WHAT THIS TASK INVOLVES >>
Task for the records below: copy exactly from the first line on, stopping once the line with "GetAsync (string resourceGroupName, string" is copied, and leave out the pictures.

----- RECORDS FOR THE TASK -----

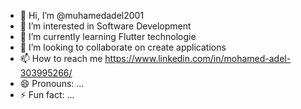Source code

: - 👋 Hi, I’m @muhamedadel2001
- 👀 I’m interested in Software Development
- 🌱 I’m currently learning Flutter technologie
- 💞️ I’m looking to collaborate on create applications
- 📫 How to reach me https://www.linkedin.com/in/mohamed-adel-303995266/
- 😄 Pronouns: ...
- ⚡ Fun fact: ...

<!---
muhamedadel2001/muhamedadel2001 is a ✨ special ✨ repository because its `README.md` (this file) appears on your GitHub profile.
You can click the Preview link to take a look at your changes.
--->
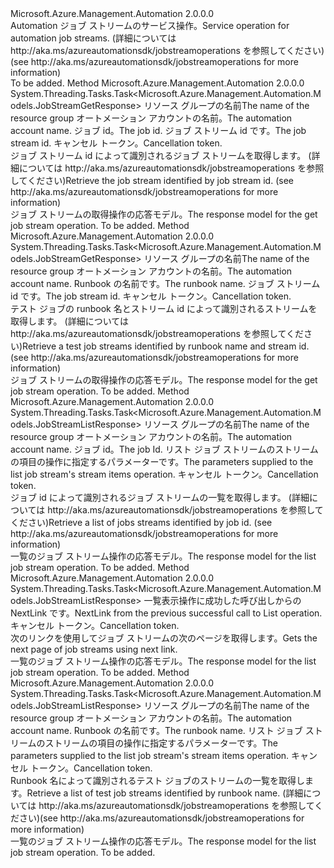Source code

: <Type Name="IJobStreamOperations" FullName="Microsoft.Azure.Management.Automation.IJobStreamOperations">
  <TypeSignature Language="C#" Value="public interface IJobStreamOperations" />
  <TypeSignature Language="ILAsm" Value=".class public interface auto ansi abstract IJobStreamOperations" />
  <TypeSignature Language="DocId" Value="T:Microsoft.Azure.Management.Automation.IJobStreamOperations" />
  <TypeSignature Language="VB.NET" Value="Public Interface IJobStreamOperations" />
  <TypeSignature Language="F#" Value="type IJobStreamOperations = interface" />
  <AssemblyInfo>
    <AssemblyName>Microsoft.Azure.Management.Automation</AssemblyName>
    <AssemblyVersion>2.0.0.0</AssemblyVersion>
  </AssemblyInfo>
  <Interfaces />
  <Docs>
    <summary>
            <span data-ttu-id="77816-101">Automation ジョブ ストリームのサービス操作。</span><span class="sxs-lookup"><span data-stu-id="77816-101">Service operation for automation job streams.</span></span>  <span data-ttu-id="77816-102">(詳細については http://aka.ms/azureautomationsdk/jobstreamoperations を参照してください)</span><span class="sxs-lookup"><span data-stu-id="77816-102">(see http://aka.ms/azureautomationsdk/jobstreamoperations for more information)</span></span>
            </summary>
    <remarks>To be added.</remarks>
  </Docs>
  <Members>
    <Member MemberName="GetAsync">
      <MemberSignature Language="C#" Value="public System.Threading.Tasks.Task&lt;Microsoft.Azure.Management.Automation.Models.JobStreamGetResponse&gt; GetAsync (string resourceGroupName, string automationAccount, Guid jobId, string jobStreamId, System.Threading.CancellationToken cancellationToken);" />
      <MemberSignature Language="ILAsm" Value=".method public hidebysig newslot virtual instance class System.Threading.Tasks.Task`1&lt;class Microsoft.Azure.Management.Automation.Models.JobStreamGetResponse&gt; GetAsync(string resourceGroupName, string automationAccount, valuetype System.Guid jobId, string jobStreamId, valuetype System.Threading.CancellationToken cancellationToken) cil managed" />
      <MemberSignature Language="DocId" Value="M:Microsoft.Azure.Management.Automation.IJobStreamOperations.GetAsync(System.String,System.String,System.Guid,System.String,System.Threading.CancellationToken)" />
      <MemberSignature Language="F#" Value="abstract member GetAsync : string * string * Guid * string * System.Threading.CancellationToken -&gt; System.Threading.Tasks.Task&lt;Microsoft.Azure.Management.Automation.Models.JobStreamGetResponse&gt;" Usage="iJobStreamOperations.GetAsync (resourceGroupName, automationAccount, jobId, jobStreamId, cancellationToken)" />
      <MemberType>Method</MemberType>
      <AssemblyInfo>
        <AssemblyName>Microsoft.Azure.Management.Automation</AssemblyName>
        <AssemblyVersion>2.0.0.0</AssemblyVersion>
      </AssemblyInfo>
      <ReturnValue>
        <ReturnType>System.Threading.Tasks.Task&lt;Microsoft.Azure.Management.Automation.Models.JobStreamGetResponse&gt;</ReturnType>
      </ReturnValue>
      <Parameters>
        <Parameter Name="resourceGroupName" Type="System.String" />
        <Parameter Name="automationAccount" Type="System.String" />
        <Parameter Name="jobId" Type="System.Guid" />
        <Parameter Name="jobStreamId" Type="System.String" />
        <Parameter Name="cancellationToken" Type="System.Threading.CancellationToken" />
      </Parameters>
      <Docs>
        <param name="resourceGroupName">
            <span data-ttu-id="77816-103">リソース グループの名前</span><span class="sxs-lookup"><span data-stu-id="77816-103">The name of the resource group</span></span>
            </param>
        <param name="automationAccount">
            <span data-ttu-id="77816-104">オートメーション アカウントの名前。</span><span class="sxs-lookup"><span data-stu-id="77816-104">The automation account name.</span></span>
            </param>
        <param name="jobId">
            <span data-ttu-id="77816-105">ジョブ id。</span><span class="sxs-lookup"><span data-stu-id="77816-105">The job id.</span></span>
            </param>
        <param name="jobStreamId">
            <span data-ttu-id="77816-106">ジョブ ストリーム id です。</span><span class="sxs-lookup"><span data-stu-id="77816-106">The job stream id.</span></span>
            </param>
        <param name="cancellationToken">
            <span data-ttu-id="77816-107">キャンセル トークン。</span><span class="sxs-lookup"><span data-stu-id="77816-107">Cancellation token.</span></span>
            </param>
        <summary>
            <span data-ttu-id="77816-108">ジョブ ストリーム id によって識別されるジョブ ストリームを取得します。 (詳細については http://aka.ms/azureautomationsdk/jobstreamoperations を参照してください)</span><span class="sxs-lookup"><span data-stu-id="77816-108">Retrieve the job stream identified by job stream id.  (see http://aka.ms/azureautomationsdk/jobstreamoperations for more information)</span></span>
            </summary>
        <returns>
            <span data-ttu-id="77816-109">ジョブ ストリームの取得操作の応答モデル。</span><span class="sxs-lookup"><span data-stu-id="77816-109">The response model for the get job stream operation.</span></span>
            </returns>
        <remarks>To be added.</remarks>
      </Docs>
    </Member>
    <Member MemberName="GetTestJobStreamAsync">
      <MemberSignature Language="C#" Value="public System.Threading.Tasks.Task&lt;Microsoft.Azure.Management.Automation.Models.JobStreamGetResponse&gt; GetTestJobStreamAsync (string resourceGroupName, string automationAccount, string runbookName, string jobStreamId, System.Threading.CancellationToken cancellationToken);" />
      <MemberSignature Language="ILAsm" Value=".method public hidebysig newslot virtual instance class System.Threading.Tasks.Task`1&lt;class Microsoft.Azure.Management.Automation.Models.JobStreamGetResponse&gt; GetTestJobStreamAsync(string resourceGroupName, string automationAccount, string runbookName, string jobStreamId, valuetype System.Threading.CancellationToken cancellationToken) cil managed" />
      <MemberSignature Language="DocId" Value="M:Microsoft.Azure.Management.Automation.IJobStreamOperations.GetTestJobStreamAsync(System.String,System.String,System.String,System.String,System.Threading.CancellationToken)" />
      <MemberSignature Language="F#" Value="abstract member GetTestJobStreamAsync : string * string * string * string * System.Threading.CancellationToken -&gt; System.Threading.Tasks.Task&lt;Microsoft.Azure.Management.Automation.Models.JobStreamGetResponse&gt;" Usage="iJobStreamOperations.GetTestJobStreamAsync (resourceGroupName, automationAccount, runbookName, jobStreamId, cancellationToken)" />
      <MemberType>Method</MemberType>
      <AssemblyInfo>
        <AssemblyName>Microsoft.Azure.Management.Automation</AssemblyName>
        <AssemblyVersion>2.0.0.0</AssemblyVersion>
      </AssemblyInfo>
      <ReturnValue>
        <ReturnType>System.Threading.Tasks.Task&lt;Microsoft.Azure.Management.Automation.Models.JobStreamGetResponse&gt;</ReturnType>
      </ReturnValue>
      <Parameters>
        <Parameter Name="resourceGroupName" Type="System.String" />
        <Parameter Name="automationAccount" Type="System.String" />
        <Parameter Name="runbookName" Type="System.String" />
        <Parameter Name="jobStreamId" Type="System.String" />
        <Parameter Name="cancellationToken" Type="System.Threading.CancellationToken" />
      </Parameters>
      <Docs>
        <param name="resourceGroupName">
            <span data-ttu-id="77816-110">リソース グループの名前</span><span class="sxs-lookup"><span data-stu-id="77816-110">The name of the resource group</span></span>
            </param>
        <param name="automationAccount">
            <span data-ttu-id="77816-111">オートメーション アカウントの名前。</span><span class="sxs-lookup"><span data-stu-id="77816-111">The automation account name.</span></span>
            </param>
        <param name="runbookName">
            <span data-ttu-id="77816-112">Runbook の名前です。</span><span class="sxs-lookup"><span data-stu-id="77816-112">The runbook name.</span></span>
            </param>
        <param name="jobStreamId">
            <span data-ttu-id="77816-113">ジョブ ストリーム id です。</span><span class="sxs-lookup"><span data-stu-id="77816-113">The job stream id.</span></span>
            </param>
        <param name="cancellationToken">
            <span data-ttu-id="77816-114">キャンセル トークン。</span><span class="sxs-lookup"><span data-stu-id="77816-114">Cancellation token.</span></span>
            </param>
        <summary>
            <span data-ttu-id="77816-115">テスト ジョブの runbook 名とストリーム id によって識別されるストリームを取得します。 (詳細については http://aka.ms/azureautomationsdk/jobstreamoperations を参照してください)</span><span class="sxs-lookup"><span data-stu-id="77816-115">Retrieve a test job streams identified by runbook name and stream id.  (see http://aka.ms/azureautomationsdk/jobstreamoperations for more information)</span></span>
            </summary>
        <returns>
            <span data-ttu-id="77816-116">ジョブ ストリームの取得操作の応答モデル。</span><span class="sxs-lookup"><span data-stu-id="77816-116">The response model for the get job stream operation.</span></span>
            </returns>
        <remarks>To be added.</remarks>
      </Docs>
    </Member>
    <Member MemberName="ListAsync">
      <MemberSignature Language="C#" Value="public System.Threading.Tasks.Task&lt;Microsoft.Azure.Management.Automation.Models.JobStreamListResponse&gt; ListAsync (string resourceGroupName, string automationAccount, Guid jobId, Microsoft.Azure.Management.Automation.Models.JobStreamListParameters parameters, System.Threading.CancellationToken cancellationToken);" />
      <MemberSignature Language="ILAsm" Value=".method public hidebysig newslot virtual instance class System.Threading.Tasks.Task`1&lt;class Microsoft.Azure.Management.Automation.Models.JobStreamListResponse&gt; ListAsync(string resourceGroupName, string automationAccount, valuetype System.Guid jobId, class Microsoft.Azure.Management.Automation.Models.JobStreamListParameters parameters, valuetype System.Threading.CancellationToken cancellationToken) cil managed" />
      <MemberSignature Language="DocId" Value="M:Microsoft.Azure.Management.Automation.IJobStreamOperations.ListAsync(System.String,System.String,System.Guid,Microsoft.Azure.Management.Automation.Models.JobStreamListParameters,System.Threading.CancellationToken)" />
      <MemberSignature Language="F#" Value="abstract member ListAsync : string * string * Guid * Microsoft.Azure.Management.Automation.Models.JobStreamListParameters * System.Threading.CancellationToken -&gt; System.Threading.Tasks.Task&lt;Microsoft.Azure.Management.Automation.Models.JobStreamListResponse&gt;" Usage="iJobStreamOperations.ListAsync (resourceGroupName, automationAccount, jobId, parameters, cancellationToken)" />
      <MemberType>Method</MemberType>
      <AssemblyInfo>
        <AssemblyName>Microsoft.Azure.Management.Automation</AssemblyName>
        <AssemblyVersion>2.0.0.0</AssemblyVersion>
      </AssemblyInfo>
      <ReturnValue>
        <ReturnType>System.Threading.Tasks.Task&lt;Microsoft.Azure.Management.Automation.Models.JobStreamListResponse&gt;</ReturnType>
      </ReturnValue>
      <Parameters>
        <Parameter Name="resourceGroupName" Type="System.String" />
        <Parameter Name="automationAccount" Type="System.String" />
        <Parameter Name="jobId" Type="System.Guid" />
        <Parameter Name="parameters" Type="Microsoft.Azure.Management.Automation.Models.JobStreamListParameters" />
        <Parameter Name="cancellationToken" Type="System.Threading.CancellationToken" />
      </Parameters>
      <Docs>
        <param name="resourceGroupName">
            <span data-ttu-id="77816-117">リソース グループの名前</span><span class="sxs-lookup"><span data-stu-id="77816-117">The name of the resource group</span></span>
            </param>
        <param name="automationAccount">
            <span data-ttu-id="77816-118">オートメーション アカウントの名前。</span><span class="sxs-lookup"><span data-stu-id="77816-118">The automation account name.</span></span>
            </param>
        <param name="jobId">
            <span data-ttu-id="77816-119">ジョブ id。</span><span class="sxs-lookup"><span data-stu-id="77816-119">The job Id.</span></span>
            </param>
        <param name="parameters">
            <span data-ttu-id="77816-120">リスト ジョブ ストリームのストリームの項目の操作に指定するパラメーターです。</span><span class="sxs-lookup"><span data-stu-id="77816-120">The parameters supplied to the list job stream's stream items operation.</span></span>
            </param>
        <param name="cancellationToken">
            <span data-ttu-id="77816-121">キャンセル トークン。</span><span class="sxs-lookup"><span data-stu-id="77816-121">Cancellation token.</span></span>
            </param>
        <summary>
            <span data-ttu-id="77816-122">ジョブ id によって識別されるジョブ ストリームの一覧を取得します。 (詳細については http://aka.ms/azureautomationsdk/jobstreamoperations を参照してください)</span><span class="sxs-lookup"><span data-stu-id="77816-122">Retrieve a list of jobs streams identified by job id.  (see http://aka.ms/azureautomationsdk/jobstreamoperations for more information)</span></span>
            </summary>
        <returns>
            <span data-ttu-id="77816-123">一覧のジョブ ストリーム操作の応答モデル。</span><span class="sxs-lookup"><span data-stu-id="77816-123">The response model for the list job stream operation.</span></span>
            </returns>
        <remarks>To be added.</remarks>
      </Docs>
    </Member>
    <Member MemberName="ListNextAsync">
      <MemberSignature Language="C#" Value="public System.Threading.Tasks.Task&lt;Microsoft.Azure.Management.Automation.Models.JobStreamListResponse&gt; ListNextAsync (string nextLink, System.Threading.CancellationToken cancellationToken);" />
      <MemberSignature Language="ILAsm" Value=".method public hidebysig newslot virtual instance class System.Threading.Tasks.Task`1&lt;class Microsoft.Azure.Management.Automation.Models.JobStreamListResponse&gt; ListNextAsync(string nextLink, valuetype System.Threading.CancellationToken cancellationToken) cil managed" />
      <MemberSignature Language="DocId" Value="M:Microsoft.Azure.Management.Automation.IJobStreamOperations.ListNextAsync(System.String,System.Threading.CancellationToken)" />
      <MemberSignature Language="F#" Value="abstract member ListNextAsync : string * System.Threading.CancellationToken -&gt; System.Threading.Tasks.Task&lt;Microsoft.Azure.Management.Automation.Models.JobStreamListResponse&gt;" Usage="iJobStreamOperations.ListNextAsync (nextLink, cancellationToken)" />
      <MemberType>Method</MemberType>
      <AssemblyInfo>
        <AssemblyName>Microsoft.Azure.Management.Automation</AssemblyName>
        <AssemblyVersion>2.0.0.0</AssemblyVersion>
      </AssemblyInfo>
      <ReturnValue>
        <ReturnType>System.Threading.Tasks.Task&lt;Microsoft.Azure.Management.Automation.Models.JobStreamListResponse&gt;</ReturnType>
      </ReturnValue>
      <Parameters>
        <Parameter Name="nextLink" Type="System.String" />
        <Parameter Name="cancellationToken" Type="System.Threading.CancellationToken" />
      </Parameters>
      <Docs>
        <param name="nextLink">
            <span data-ttu-id="77816-124">一覧表示操作に成功した呼び出しからの NextLink です。</span><span class="sxs-lookup"><span data-stu-id="77816-124">NextLink from the previous successful call to List operation.</span></span>
            </param>
        <param name="cancellationToken">
            <span data-ttu-id="77816-125">キャンセル トークン。</span><span class="sxs-lookup"><span data-stu-id="77816-125">Cancellation token.</span></span>
            </param>
        <summary>
            <span data-ttu-id="77816-126">次のリンクを使用してジョブ ストリームの次のページを取得します。</span><span class="sxs-lookup"><span data-stu-id="77816-126">Gets the next page of job streams using next link.</span></span>
            </summary>
        <returns>
            <span data-ttu-id="77816-127">一覧のジョブ ストリーム操作の応答モデル。</span><span class="sxs-lookup"><span data-stu-id="77816-127">The response model for the list job stream operation.</span></span>
            </returns>
        <remarks>To be added.</remarks>
      </Docs>
    </Member>
    <Member MemberName="ListTestJobStreamsAsync">
      <MemberSignature Language="C#" Value="public System.Threading.Tasks.Task&lt;Microsoft.Azure.Management.Automation.Models.JobStreamListResponse&gt; ListTestJobStreamsAsync (string resourceGroupName, string automationAccount, string runbookName, Microsoft.Azure.Management.Automation.Models.JobStreamListParameters parameters, System.Threading.CancellationToken cancellationToken);" />
      <MemberSignature Language="ILAsm" Value=".method public hidebysig newslot virtual instance class System.Threading.Tasks.Task`1&lt;class Microsoft.Azure.Management.Automation.Models.JobStreamListResponse&gt; ListTestJobStreamsAsync(string resourceGroupName, string automationAccount, string runbookName, class Microsoft.Azure.Management.Automation.Models.JobStreamListParameters parameters, valuetype System.Threading.CancellationToken cancellationToken) cil managed" />
      <MemberSignature Language="DocId" Value="M:Microsoft.Azure.Management.Automation.IJobStreamOperations.ListTestJobStreamsAsync(System.String,System.String,System.String,Microsoft.Azure.Management.Automation.Models.JobStreamListParameters,System.Threading.CancellationToken)" />
      <MemberSignature Language="F#" Value="abstract member ListTestJobStreamsAsync : string * string * string * Microsoft.Azure.Management.Automation.Models.JobStreamListParameters * System.Threading.CancellationToken -&gt; System.Threading.Tasks.Task&lt;Microsoft.Azure.Management.Automation.Models.JobStreamListResponse&gt;" Usage="iJobStreamOperations.ListTestJobStreamsAsync (resourceGroupName, automationAccount, runbookName, parameters, cancellationToken)" />
      <MemberType>Method</MemberType>
      <AssemblyInfo>
        <AssemblyName>Microsoft.Azure.Management.Automation</AssemblyName>
        <AssemblyVersion>2.0.0.0</AssemblyVersion>
      </AssemblyInfo>
      <ReturnValue>
        <ReturnType>System.Threading.Tasks.Task&lt;Microsoft.Azure.Management.Automation.Models.JobStreamListResponse&gt;</ReturnType>
      </ReturnValue>
      <Parameters>
        <Parameter Name="resourceGroupName" Type="System.String" />
        <Parameter Name="automationAccount" Type="System.String" />
        <Parameter Name="runbookName" Type="System.String" />
        <Parameter Name="parameters" Type="Microsoft.Azure.Management.Automation.Models.JobStreamListParameters" />
        <Parameter Name="cancellationToken" Type="System.Threading.CancellationToken" />
      </Parameters>
      <Docs>
        <param name="resourceGroupName">
            <span data-ttu-id="77816-128">リソース グループの名前</span><span class="sxs-lookup"><span data-stu-id="77816-128">The name of the resource group</span></span>
            </param>
        <param name="automationAccount">
            <span data-ttu-id="77816-129">オートメーション アカウントの名前。</span><span class="sxs-lookup"><span data-stu-id="77816-129">The automation account name.</span></span>
            </param>
        <param name="runbookName">
            <span data-ttu-id="77816-130">Runbook の名前です。</span><span class="sxs-lookup"><span data-stu-id="77816-130">The runbook name.</span></span>
            </param>
        <param name="parameters">
            <span data-ttu-id="77816-131">リスト ジョブ ストリームのストリームの項目の操作に指定するパラメーターです。</span><span class="sxs-lookup"><span data-stu-id="77816-131">The parameters supplied to the list job stream's stream items operation.</span></span>
            </param>
        <param name="cancellationToken">
            <span data-ttu-id="77816-132">キャンセル トークン。</span><span class="sxs-lookup"><span data-stu-id="77816-132">Cancellation token.</span></span>
            </param>
        <summary>
            <span data-ttu-id="77816-133">Runbook 名によって識別されるテスト ジョブのストリームの一覧を取得します。</span><span class="sxs-lookup"><span data-stu-id="77816-133">Retrieve a list of test job streams identified by runbook name.</span></span>
            <span data-ttu-id="77816-134">(詳細については http://aka.ms/azureautomationsdk/jobstreamoperations を参照してください)</span><span class="sxs-lookup"><span data-stu-id="77816-134">(see http://aka.ms/azureautomationsdk/jobstreamoperations for more information)</span></span>
            </summary>
        <returns>
            <span data-ttu-id="77816-135">一覧のジョブ ストリーム操作の応答モデル。</span><span class="sxs-lookup"><span data-stu-id="77816-135">The response model for the list job stream operation.</span></span>
            </returns>
        <remarks>To be added.</remarks>
      </Docs>
    </Member>
  </Members>
</Type>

-----

TASK ANSWER >>
Source code

: - 👋 Hi, I’m @muhamedadel2001
- 👀 I’m interested in Software Development
- 🌱 I’m currently learning Flutter technologie
- 💞️ I’m looking to collaborate on create applications
- 📫 How to reach me https://www.linkedin.com/in/mohamed-adel-303995266/
- 😄 Pronouns: ...
- ⚡ Fun fact: ...

<!---
muhamedadel2001/muhamedadel2001 is a ✨ special ✨ repository because its `README.md` (this file) appears on your GitHub profile.
You can click the Preview link to take a look at your changes.
--->
Source code

: <Type Name="IJobStreamOperations" FullName="Microsoft.Azure.Management.Automation.IJobStreamOperations">
  <TypeSignature Language="C#" Value="public interface IJobStreamOperations" />
  <TypeSignature Language="ILAsm" Value=".class public interface auto ansi abstract IJobStreamOperations" />
  <TypeSignature Language="DocId" Value="T:Microsoft.Azure.Management.Automation.IJobStreamOperations" />
  <TypeSignature Language="VB.NET" Value="Public Interface IJobStreamOperations" />
  <TypeSignature Language="F#" Value="type IJobStreamOperations = interface" />
  <AssemblyInfo>
    <AssemblyName>Microsoft.Azure.Management.Automation</AssemblyName>
    <AssemblyVersion>2.0.0.0</AssemblyVersion>
  </AssemblyInfo>
  <Interfaces />
  <Docs>
    <summary>
            <span data-ttu-id="77816-101">Automation ジョブ ストリームのサービス操作。</span><span class="sxs-lookup"><span data-stu-id="77816-101">Service operation for automation job streams.</span></span>  <span data-ttu-id="77816-102">(詳細については http://aka.ms/azureautomationsdk/jobstreamoperations を参照してください)</span><span class="sxs-lookup"><span data-stu-id="77816-102">(see http://aka.ms/azureautomationsdk/jobstreamoperations for more information)</span></span>
            </summary>
    <remarks>To be added.</remarks>
  </Docs>
  <Members>
    <Member MemberName="GetAsync">
      <MemberSignature Language="C#" Value="public System.Threading.Tasks.Task&lt;Microsoft.Azure.Management.Automation.Models.JobStreamGetResponse&gt; GetAsync (string resourceGroupName, string automationAccount, Guid jobId, string jobStreamId, System.Threading.CancellationToken cancellationToken);" />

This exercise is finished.